In an interesting post on Imperialism by Roderick Long; What Empire Does to a Culture he makes a note of this libertarian critique of decentralization. It is interesting because of course this comes from an American right wing libertarian perspective, or we could say individualist persepective.

In light of the Conservatives plans to decentralize the Canadian state in favour of the provinces this becomes an important critique from the right. PM eyes formal limits on Ottawa's powers

Never trust capitalist instutions whether business or government when they adopt the language of liberation and libertarianism like decentralization, self-management, or empowerment, these terms get turned on their heads and are then used to mean extending exploitation further.

Libertarian blogger Lady Aster offers the following critique of decentralization:

I've long been skeptical about decentralisation; what I fear is that societies with premodern, traditional cultural values will impose their local prejudices ruthlessly without a check from a larger, more cosmopolitan society. I'm very glad for Lawrence vs. Texas, and terrified by South Dakota, and while I would support reduction or elimination of the state power I also believe state power is less destructive when it precisely isn't in the hands of local, traditional social authorities. Historically, tolerance has been a value nurtured by education, leisure, and urbanity and made politically necessary wherever a polity comprises a variety of constituent cultures. My experience leads me to believe that the rights of minorities, including immigrants (undocumented or otherwise) would not be better protected under decentralisation. … True, there are cases where the local society would pass better laws than the centralised state … But even so, my reading of history is that the general tendency is for cultural tolerance to flourish in urban centers. With this being the case, localism seems an idea with which I can have some anarchistic sympathy but which seems in practice a deadly threat to minorities, dissidents, and nonconformists of all types.

Long takes issue with her comments however I found them insightful and am sympathetic, since to me anarchism is not against governance, but in favour of a democratic form of direct governance. Of course we live in decidely social democratic country so even our libertarianism is tinged with the sense of the need for social justice, and that government should serve the people, something our southern neighbours have an inherent historical distrust of.

And because the current revolt of fundamentalisms of the right whether in the U.S. or in the Middle East, all hate the Metropole, urban pluralist secular culture, ironically since it is a creature of the bourgoise enlightenment and capitalism.
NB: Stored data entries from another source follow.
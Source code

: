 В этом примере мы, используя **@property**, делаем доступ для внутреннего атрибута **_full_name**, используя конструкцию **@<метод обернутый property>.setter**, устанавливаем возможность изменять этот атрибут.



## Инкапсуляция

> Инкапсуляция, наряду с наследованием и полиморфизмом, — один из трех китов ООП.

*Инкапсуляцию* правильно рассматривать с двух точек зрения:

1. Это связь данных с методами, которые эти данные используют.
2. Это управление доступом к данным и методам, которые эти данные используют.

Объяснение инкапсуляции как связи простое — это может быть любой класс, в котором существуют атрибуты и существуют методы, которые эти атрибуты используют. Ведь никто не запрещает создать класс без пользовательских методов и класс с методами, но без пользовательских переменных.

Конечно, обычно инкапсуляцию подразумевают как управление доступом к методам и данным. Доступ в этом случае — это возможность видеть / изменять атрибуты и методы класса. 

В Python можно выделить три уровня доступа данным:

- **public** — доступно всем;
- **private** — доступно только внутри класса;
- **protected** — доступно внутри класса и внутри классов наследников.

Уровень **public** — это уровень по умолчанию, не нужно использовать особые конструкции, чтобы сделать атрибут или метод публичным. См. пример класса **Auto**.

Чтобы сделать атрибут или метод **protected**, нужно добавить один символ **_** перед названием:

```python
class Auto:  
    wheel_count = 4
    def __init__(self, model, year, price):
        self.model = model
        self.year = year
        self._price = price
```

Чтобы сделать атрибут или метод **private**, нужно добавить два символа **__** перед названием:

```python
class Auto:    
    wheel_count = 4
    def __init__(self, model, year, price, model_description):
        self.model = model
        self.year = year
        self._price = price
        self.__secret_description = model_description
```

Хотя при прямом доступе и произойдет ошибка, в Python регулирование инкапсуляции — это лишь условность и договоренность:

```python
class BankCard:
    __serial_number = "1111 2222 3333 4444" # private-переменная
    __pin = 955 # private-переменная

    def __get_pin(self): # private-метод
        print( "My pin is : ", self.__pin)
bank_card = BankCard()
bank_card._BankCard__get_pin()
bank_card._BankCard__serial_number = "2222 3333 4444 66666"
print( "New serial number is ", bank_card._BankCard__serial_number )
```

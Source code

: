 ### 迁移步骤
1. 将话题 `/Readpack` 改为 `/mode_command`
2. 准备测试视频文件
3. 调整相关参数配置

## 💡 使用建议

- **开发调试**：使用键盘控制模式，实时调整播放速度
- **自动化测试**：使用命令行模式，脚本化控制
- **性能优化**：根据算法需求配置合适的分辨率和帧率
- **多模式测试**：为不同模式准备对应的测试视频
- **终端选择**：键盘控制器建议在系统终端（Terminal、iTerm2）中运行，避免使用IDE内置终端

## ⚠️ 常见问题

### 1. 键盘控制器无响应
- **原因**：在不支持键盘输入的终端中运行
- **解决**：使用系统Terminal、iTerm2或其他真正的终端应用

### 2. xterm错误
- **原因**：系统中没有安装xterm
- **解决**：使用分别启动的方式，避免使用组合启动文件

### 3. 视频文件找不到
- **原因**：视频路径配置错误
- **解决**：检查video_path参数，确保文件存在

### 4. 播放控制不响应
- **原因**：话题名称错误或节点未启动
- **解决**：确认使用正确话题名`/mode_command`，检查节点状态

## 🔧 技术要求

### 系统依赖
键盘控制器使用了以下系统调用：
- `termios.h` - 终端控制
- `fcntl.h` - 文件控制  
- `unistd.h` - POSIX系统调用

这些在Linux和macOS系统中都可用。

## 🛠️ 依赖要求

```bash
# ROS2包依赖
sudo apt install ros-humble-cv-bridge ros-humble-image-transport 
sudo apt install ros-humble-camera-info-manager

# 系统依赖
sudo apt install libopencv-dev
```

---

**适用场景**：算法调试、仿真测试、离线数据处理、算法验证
The State is a function which arose from the needs of capitalism. As Marx points out the progressive aspect of Empire in India for instance was that overcomes the old patriarchical village structures, while at the same time not going far enough due to its own self interest being to create colonies. Long agrees;

The protection offered by imperial centralism should also not be overestimated. The vision of the British Empire as a universal guarantor of free trade looks like a bad joke when one considers the mercantilist system of economic privilege that Britain upheld in India, for example. And in the United States the federal government presided happily over slavery for nearly a century before doing much about it, and then presided happily over the Jim Crow system for nearly another century before doing very much about that; moreover, the struggle against Jim Crow was initially waged at the grass-roots level by private citizens with relatively little federal support, and it was only after the civil rights movement had begun to take on steam that the federal government moved like the Owl of Minerva to position itself at the head of the movement.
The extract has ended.